I'm curious. Did you compare the two with the same meter?

Would it not make the points start to pit from excessive arching if the capacitance was not enough.

Yes, that is the same meter in two separate pictures.

"Yes, that is the same meter in two separate pictures."

Sorry Bill, I didn't notice that the first time around.
Obvious to me on second review.

Well, Bill, you need more study. 25 &amp; 31 microfarads are off by a hundred to one. 0.25 &amp; 0.31 microfarads is about right. Not really that critical. Second, the condenser does not buck the current, it actually carries the current that was flowing thru the points prior to opening.

A year or so ago, a fella wrote an article for The N-News on condensers with his vintage HeathKit Condenser Checker.
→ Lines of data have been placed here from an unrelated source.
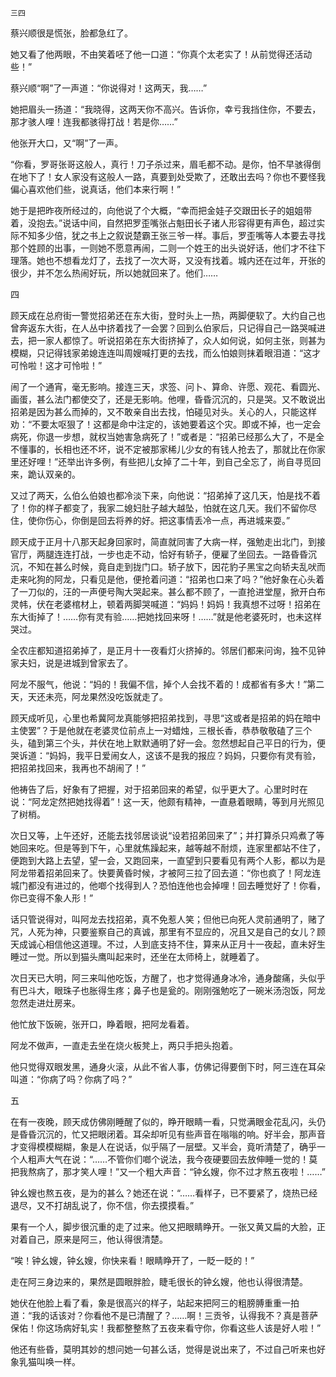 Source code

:     三四 

   蔡兴顺很是慌张，脸都急红了。

   她又看了他两眼，不由笑着呸了他一口道：“你真个太老实了！从前觉得还活动些！”

   蔡兴顺“啊”了一声道：“你说得对！这两天，我……”

   她把眉头一扬道：“我晓得，这两天你不高兴。告诉你，幸亏我挡住你，不要去，那才骇人哩！连我都骇得打战！若是你……”

   他张开大口，又“啊”了一声。

   “你看，罗哥张哥这般人，真行！刀子杀过来，眉毛都不动。是你，怕不早骇得倒在地下了！女人家没有这般人一路，真要到处受欺了，还敢出去吗？你也不要怪我偏心喜欢他们些，说真话，他们本来行啊！”

   她于是把昨夜所经过的，向他说了个大概，“幸而把金娃子交跟田长子的姐姐带着，没抱去。”说话中间，自然把罗歪嘴张占魁田长子诸人形容得更有声色，超过实际不知多少倍，犹之书上之叙说楚霸王张三爷一样。事后，罗歪嘴等人本要去寻找那个姓顾的出事，一则她不愿意再闹，二则一个姓王的出头说好话，他们才不往下理落。她也不想看龙灯了，去找了一次大哥，又没有找着。城内还在过年，开张的很少，并不怎么热闹好玩，所以她就回来了。他们……

   四

   顾天成在总府街一警觉招弟还在东大街，登时头上一热，两脚便软了。大约自己也曾奔返东大街，在人丛中挤着找了一会罢？回到么伯家后，只记得自己一路哭喊进去，把一家人都惊了。听说招弟在东大街挤掉了，众人如何说，如何主张，则甚为模糊，只记得钱家弟媳连连叫周嫂喊打更的去找，而么怕娘则抹着眼泪道：“这才可怜啦！这才可怜啦！”

   闹了一个通宵，毫无影响。接连三天，求签、问卜、算命、许愿、观花、看圆光、画蛋，甚么法门都使交了，还是无影响。他哩，昏昏沉沉的，只是哭。又不敢说出招弟是因为甚么而掉的，又不敢亲自出去找，怕碰见对头。关心的人，只能这样劝：“不要太呕狠了！这都是命中注定的，该她要着这个灾。即或不掉，也一定会病死，你退一步想，就权当她害急病死了！”或者是：“招弟已经那么大了，不是全不懂事的，长相也还不坏，说不定被那家稀儿少女的有钱人抢去了，那就比在你家里还好哩！”还举出许多例，有些把儿女掉了二十年，到自己全忘了，尚自寻觅回来，跪认双亲的。

   又过了两天，么伯么伯娘也都冷淡下来，向他说：“招弟掉了这几天，怕是找不着了！你的样子都变了，我家二媳妇肚子越大越坠，怕就在这几天。我们不留你尽住，使你伤心，你倒是回去将养的好。把这事情丢冷一点，再进城来耍。”

   顾天成于正月十八那天起身回家时，简直就同害了大病一样，强勉走出北门，到接官厅，两腿连连打战，一步也走不动，恰好有轿子，便雇了坐回去。一路昏昏沉沉，不知在甚么时候，竟自走到拢门口。轿子放下，因花豹子黑宝之向轿夫乱吠而走来叱狗的阿龙，只看见是他，便抢着问道：“招弟也口来了吗？”他好象在心头着了一刀似的，汪的一声便号陶大哭起来。甚么都不顾了，一直抢进堂屋，掀开白布灵帏，伏在老婆棺材上，顿着两脚哭喊道：“妈妈！妈妈！我真想不过呀！招弟在东大街掉了！……你有灵有验……把她找回来呀！……”就是他老婆死时，也未这样哭过。

   全农庄都知道招弟掉了，是正月十一夜看灯火挤掉的。邻居们都来问询，独不见钟家夫妇，说是进城到曾家去了。

   阿龙不服气，他说：“妈的！我偏不信，掉个人会找不着的！成都省有多大！”第二天，天还未亮，阿龙果然没吃饭就走了。

   顾天成听见，心里也希冀阿龙真能够把招弟找到，寻思“这或者是招弟的妈在暗中主使罢”？于是他就在老婆灵位前点上一对蜡烛，三根长香，恭恭敬敬磕了三个头，磕到第三个头，并伏在地上默默通明了好一会。忽然想起自己平日的行为，便哭诉道：“妈妈，我平日爱闹女人，这该不是我的报应？妈妈，只要你有灵有验，把招弟找回来，我再也不胡闹了！”

   他祷告了后，好象有了把握，对于招弟回来的希望，似乎更大了。心里时时在说：“阿龙定然把她找得着”！这一天，他颇有精神，一直悬着眼睛，等到月光照见了树梢。

   次日又等，上午还好，还能去找邻居谈说“设若招弟回来了”；并打算杀只鸡煮了等她回来吃。但是等到下午，心里就焦躁起来，越等越不耐烦，连家里都站不住了，便跑到大路上去望，望一会，又跑回来，一直望到只要看见有两个人影，都以为是阿龙带着招弟回来了。快要黄昏时候，才被阿三拉了回去道：“你也疯了！阿龙连城门都没有进过的，他啷个找得到人？恐怕连他也会掉哩！回去睡觉好了！你看，你已变得不象人形！”

   话只管说得对，叫阿龙去找招弟，真不免惹人笑；但他已向死人灵前通明了，赌了咒，人死为神，只要鉴察自己的真诚，那里有不显应的，况且又是自己的女儿？顾天成诚心相信他这道理。不过，人到底支持不住，算来从正月十一夜起，直未好生睡过一觉。所以到猫头鹰叫起来时，还坐在太师椅上，就睡着了。

   次日天已大明，阿三来叫他吃饭，方醒了，也才觉得通身冰冷，通身酸痛，头似乎有巴斗大，眼珠子也胀得生疼；鼻子也是瓮的。刚刚强勉吃了一碗米汤泡饭，阿龙忽然走进灶房来。

   他忙放下饭碗，张开口，睁着眼，把阿龙看着。

   阿龙不做声，一直走去坐在烧火板凳上，两只手把头抱着。

   他只觉得双眼发黑，通身火滚，从此不省人事，仿佛记得要倒下时，阿三连在耳朵叫道：“你病了吗？你病了吗？”

   五

   在有一夜晚，顾天成仿佛刚睡醒了似的，睁开眼睛一看，只觉满眼金花乱闪，头仍是昏昏沉沉的，忙又把眼闭着。耳朵却听见有些声音在嗡嗡的响。好半会，那声音才变得模模糊糊，象是人在说话，似乎隔了一层壁。又半会，竟听清楚了，确乎一个人粗声大气在说：“……不管你们啷个说法，我今夜硬要回去放伸睡一觉的！莫把我熬病了，那才笑人哩！”又一个粗大声音：“钟幺嫂，你不过才熬五夜啦！……”

   钟幺嫂也熬五夜，是为的甚么？她还在说：“……看样子，已不要紧了，烧热已经退尽，又不打胡乱说了，你不信，你去摸摸看。”

   果有一个人，脚步很沉重的走了过来。他又把眼睛睁开。一张又黄又扁的大脸，正对着自己，原来是阿三，他认得很清楚。

   “唉！钟幺嫂，钟幺嫂，你快来看！眼睛睁开了，一眨一眨的！”

   走在阿三身边来的，果然是圆眼胖脸，睫毛很长的钟幺嫂，他也认得很清楚。

   她伏在他脸上看了看，象是很高兴的样子，站起来把阿三的粗膀膊重重一拍道：“我的话该对？你看他不是已清醒了？……啊！三贡爷，认得我不？真是菩萨保佑！你这场病好轧实！我都整整熬了五夜来看守你，你看这些人该是好人啦！”

   他还有些昏，莫明其妙的想问她一句甚么话，觉得是说出来了，不过自己听来也好象乳猫叫唤一样。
I'll see if I can dig it out and pass on any more information. Now, I only had one issue with a 'bad' condenser, but never 100% proved it was the root cause. Back before we got everything from Cheena, US companies, and even some foreign ones we helped get established, i.e. India, Mexico, and Brazil, had some sort of Quality Control in place. I never use to replace the condenser when doing a tune-up, and never had problems until the one time I did install the new condenser that was included in the tune-up kit. Now I take my chances and usually replace it only because I have no way to verify if old one is good or bad and they are included in the new kits. There has been talk in recent months/years of condensers being bad out of the box and I can only surmise it is because of the inferior design and manufacturing. I'm not sure if doing a static capacitance check is sufficient. Maybe the electrical gurus like JUMOR and Bruce(VA) will reply further.

Tim Daley(MI)

if parts are made overseas, any part, and then packaged in a well know American company box why would said American company settle for poor quality control from the supplier ?

(quoted from post at 09:31:36 10/05/17) if parts are made overseas, any part, and then packaged in a well know American company box why would said American company settle for poor quality control from the supplier ?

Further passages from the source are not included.